- _To do_
Please repeat the records beneath this task exactly as they appear, but skip the images.

- _Records to use_
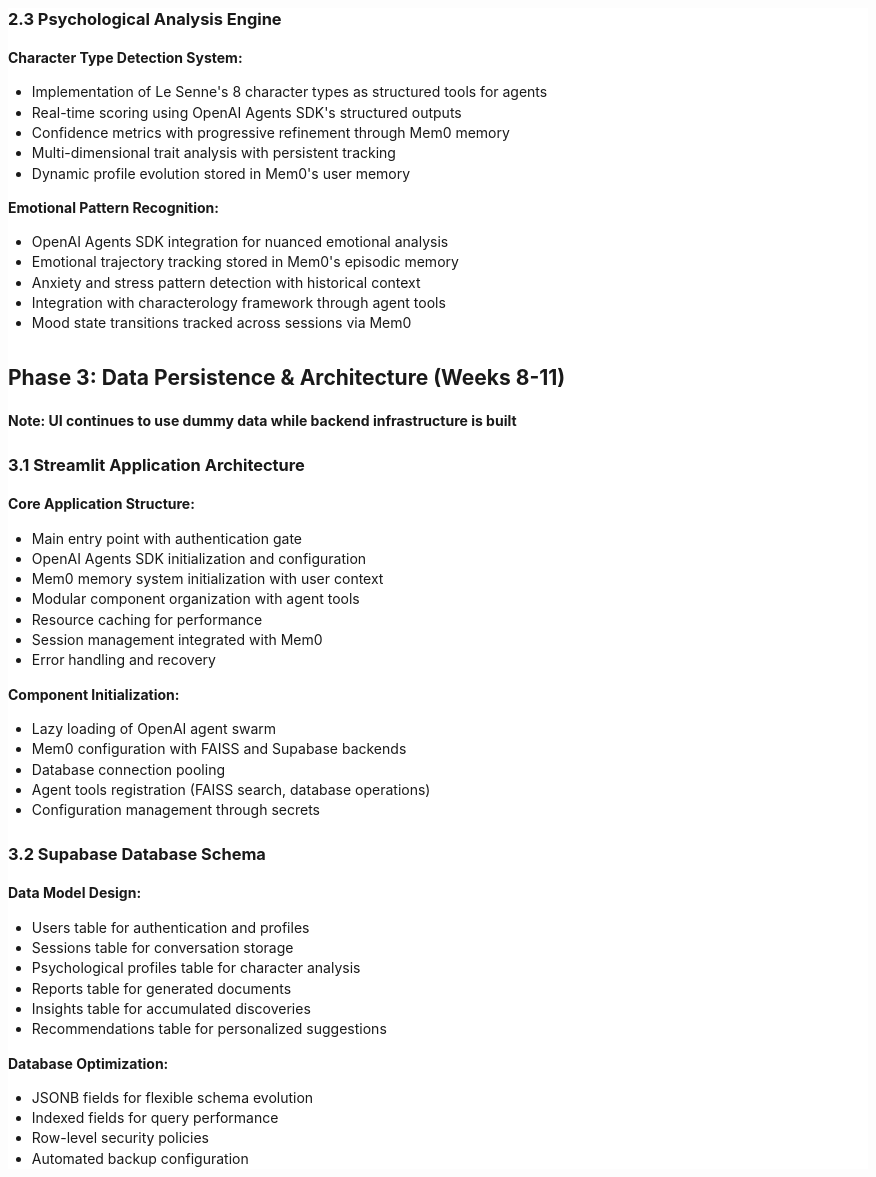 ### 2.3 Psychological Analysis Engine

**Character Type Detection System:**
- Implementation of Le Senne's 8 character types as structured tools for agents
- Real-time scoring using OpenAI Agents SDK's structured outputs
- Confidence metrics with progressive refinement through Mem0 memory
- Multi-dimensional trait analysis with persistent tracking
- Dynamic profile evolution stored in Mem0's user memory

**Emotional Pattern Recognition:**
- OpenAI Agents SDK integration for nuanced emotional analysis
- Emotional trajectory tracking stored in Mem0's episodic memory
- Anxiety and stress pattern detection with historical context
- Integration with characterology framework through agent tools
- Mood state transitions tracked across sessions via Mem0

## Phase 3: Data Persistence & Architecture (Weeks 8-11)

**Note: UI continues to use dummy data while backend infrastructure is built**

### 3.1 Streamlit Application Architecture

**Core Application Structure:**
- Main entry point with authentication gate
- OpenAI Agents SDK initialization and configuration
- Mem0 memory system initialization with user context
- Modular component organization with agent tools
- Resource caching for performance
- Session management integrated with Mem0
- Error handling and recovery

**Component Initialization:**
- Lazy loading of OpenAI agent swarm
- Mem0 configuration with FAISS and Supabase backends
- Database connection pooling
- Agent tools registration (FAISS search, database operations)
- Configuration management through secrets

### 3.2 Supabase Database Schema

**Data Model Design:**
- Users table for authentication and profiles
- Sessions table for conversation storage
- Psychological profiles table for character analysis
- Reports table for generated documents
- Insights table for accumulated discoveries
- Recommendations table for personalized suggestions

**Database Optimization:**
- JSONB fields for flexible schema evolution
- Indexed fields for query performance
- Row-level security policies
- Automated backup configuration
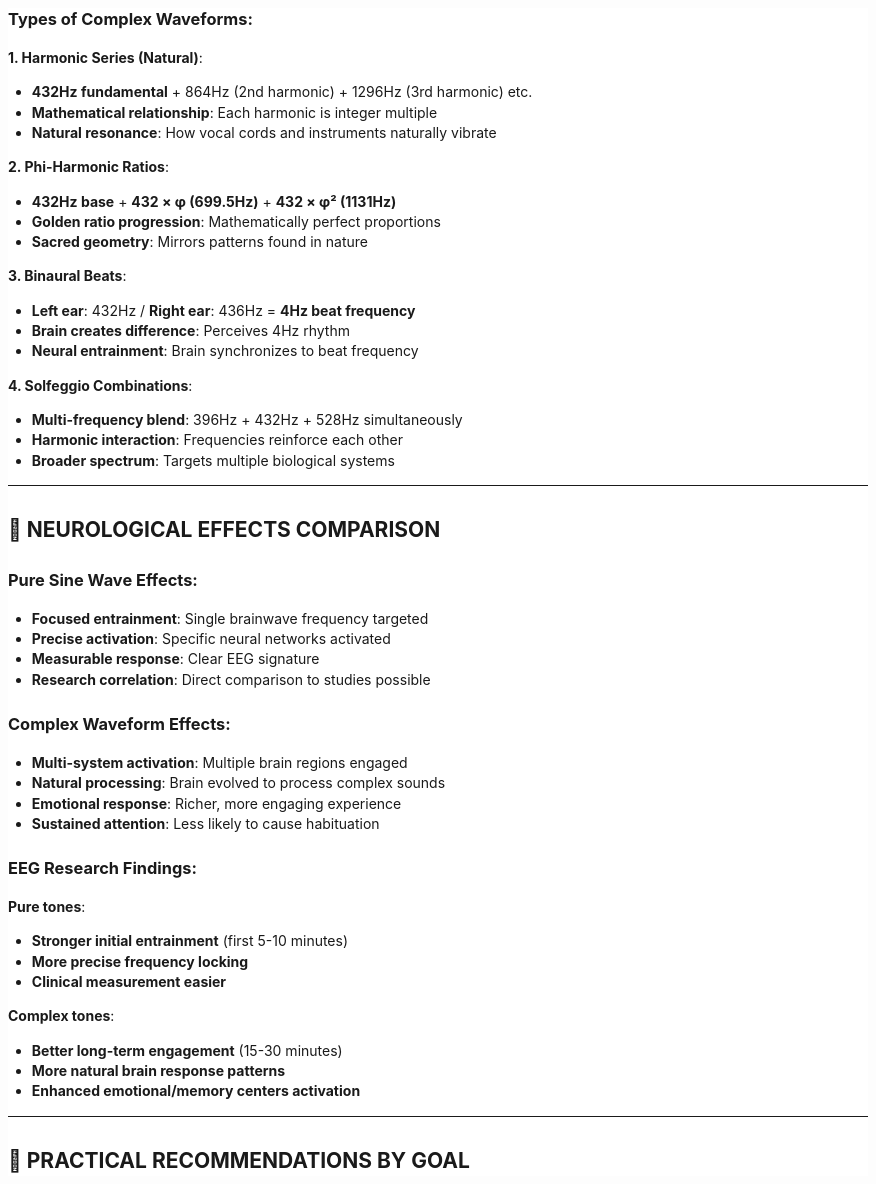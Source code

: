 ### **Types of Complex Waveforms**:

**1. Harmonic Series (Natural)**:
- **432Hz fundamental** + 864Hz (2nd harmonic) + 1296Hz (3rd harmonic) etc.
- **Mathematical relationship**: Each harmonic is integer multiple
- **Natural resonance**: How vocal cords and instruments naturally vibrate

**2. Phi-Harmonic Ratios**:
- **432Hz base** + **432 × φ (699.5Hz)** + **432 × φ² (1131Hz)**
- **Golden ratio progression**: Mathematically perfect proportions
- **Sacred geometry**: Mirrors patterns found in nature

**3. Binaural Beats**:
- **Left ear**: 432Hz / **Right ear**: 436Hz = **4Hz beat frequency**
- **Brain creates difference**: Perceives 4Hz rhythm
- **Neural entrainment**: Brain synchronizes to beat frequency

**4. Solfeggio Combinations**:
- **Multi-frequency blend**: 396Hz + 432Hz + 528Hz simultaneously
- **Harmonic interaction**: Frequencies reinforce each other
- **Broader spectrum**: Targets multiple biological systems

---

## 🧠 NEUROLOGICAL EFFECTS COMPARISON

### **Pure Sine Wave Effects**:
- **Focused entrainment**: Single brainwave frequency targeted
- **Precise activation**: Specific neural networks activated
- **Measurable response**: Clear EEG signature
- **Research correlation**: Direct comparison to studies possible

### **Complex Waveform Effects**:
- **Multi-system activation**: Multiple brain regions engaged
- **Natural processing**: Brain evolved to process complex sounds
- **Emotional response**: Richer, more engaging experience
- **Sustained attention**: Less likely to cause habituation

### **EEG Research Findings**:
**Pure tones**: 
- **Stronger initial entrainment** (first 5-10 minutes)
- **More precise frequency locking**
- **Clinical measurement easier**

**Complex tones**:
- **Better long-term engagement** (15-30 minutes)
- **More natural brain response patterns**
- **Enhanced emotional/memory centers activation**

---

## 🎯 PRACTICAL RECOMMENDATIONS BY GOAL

- _Solution for this task_
 ### 2.3 Psychological Analysis Engine

**Character Type Detection System:**
- Implementation of Le Senne's 8 character types as structured tools for agents
- Real-time scoring using OpenAI Agents SDK's structured outputs
- Confidence metrics with progressive refinement through Mem0 memory
- Multi-dimensional trait analysis with persistent tracking
- Dynamic profile evolution stored in Mem0's user memory

**Emotional Pattern Recognition:**
- OpenAI Agents SDK integration for nuanced emotional analysis
- Emotional trajectory tracking stored in Mem0's episodic memory
- Anxiety and stress pattern detection with historical context
- Integration with characterology framework through agent tools
- Mood state transitions tracked across sessions via Mem0

## Phase 3: Data Persistence & Architecture (Weeks 8-11)

**Note: UI continues to use dummy data while backend infrastructure is built**

### 3.1 Streamlit Application Architecture

**Core Application Structure:**
- Main entry point with authentication gate
- OpenAI Agents SDK initialization and configuration
- Mem0 memory system initialization with user context
- Modular component organization with agent tools
- Resource caching for performance
- Session management integrated with Mem0
- Error handling and recovery

**Component Initialization:**
- Lazy loading of OpenAI agent swarm
- Mem0 configuration with FAISS and Supabase backends
- Database connection pooling
- Agent tools registration (FAISS search, database operations)
- Configuration management through secrets

### 3.2 Supabase Database Schema

**Data Model Design:**
- Users table for authentication and profiles
- Sessions table for conversation storage
- Psychological profiles table for character analysis
- Reports table for generated documents
- Insights table for accumulated discoveries
- Recommendations table for personalized suggestions

**Database Optimization:**
- JSONB fields for flexible schema evolution
- Indexed fields for query performance
- Row-level security policies
- Automated backup configuration
Source code

: ### **Types of Complex Waveforms**:

**1. Harmonic Series (Natural)**:
- **432Hz fundamental** + 864Hz (2nd harmonic) + 1296Hz (3rd harmonic) etc.
- **Mathematical relationship**: Each harmonic is integer multiple
- **Natural resonance**: How vocal cords and instruments naturally vibrate

**2. Phi-Harmonic Ratios**:
- **432Hz base** + **432 × φ (699.5Hz)** + **432 × φ² (1131Hz)**
- **Golden ratio progression**: Mathematically perfect proportions
- **Sacred geometry**: Mirrors patterns found in nature

**3. Binaural Beats**:
- **Left ear**: 432Hz / **Right ear**: 436Hz = **4Hz beat frequency**
- **Brain creates difference**: Perceives 4Hz rhythm
- **Neural entrainment**: Brain synchronizes to beat frequency

**4. Solfeggio Combinations**:
- **Multi-frequency blend**: 396Hz + 432Hz + 528Hz simultaneously
- **Harmonic interaction**: Frequencies reinforce each other
- **Broader spectrum**: Targets multiple biological systems

---

## 🧠 NEUROLOGICAL EFFECTS COMPARISON

### **Pure Sine Wave Effects**:
- **Focused entrainment**: Single brainwave frequency targeted
- **Precise activation**: Specific neural networks activated
- **Measurable response**: Clear EEG signature
- **Research correlation**: Direct comparison to studies possible

### **Complex Waveform Effects**:
- **Multi-system activation**: Multiple brain regions engaged
- **Natural processing**: Brain evolved to process complex sounds
- **Emotional response**: Richer, more engaging experience
- **Sustained attention**: Less likely to cause habituation

### **EEG Research Findings**:
**Pure tones**: 
- **Stronger initial entrainment** (first 5-10 minutes)
- **More precise frequency locking**
- **Clinical measurement easier**

**Complex tones**:
- **Better long-term engagement** (15-30 minutes)
- **More natural brain response patterns**
- **Enhanced emotional/memory centers activation**

---

## 🎯 PRACTICAL RECOMMENDATIONS BY GOAL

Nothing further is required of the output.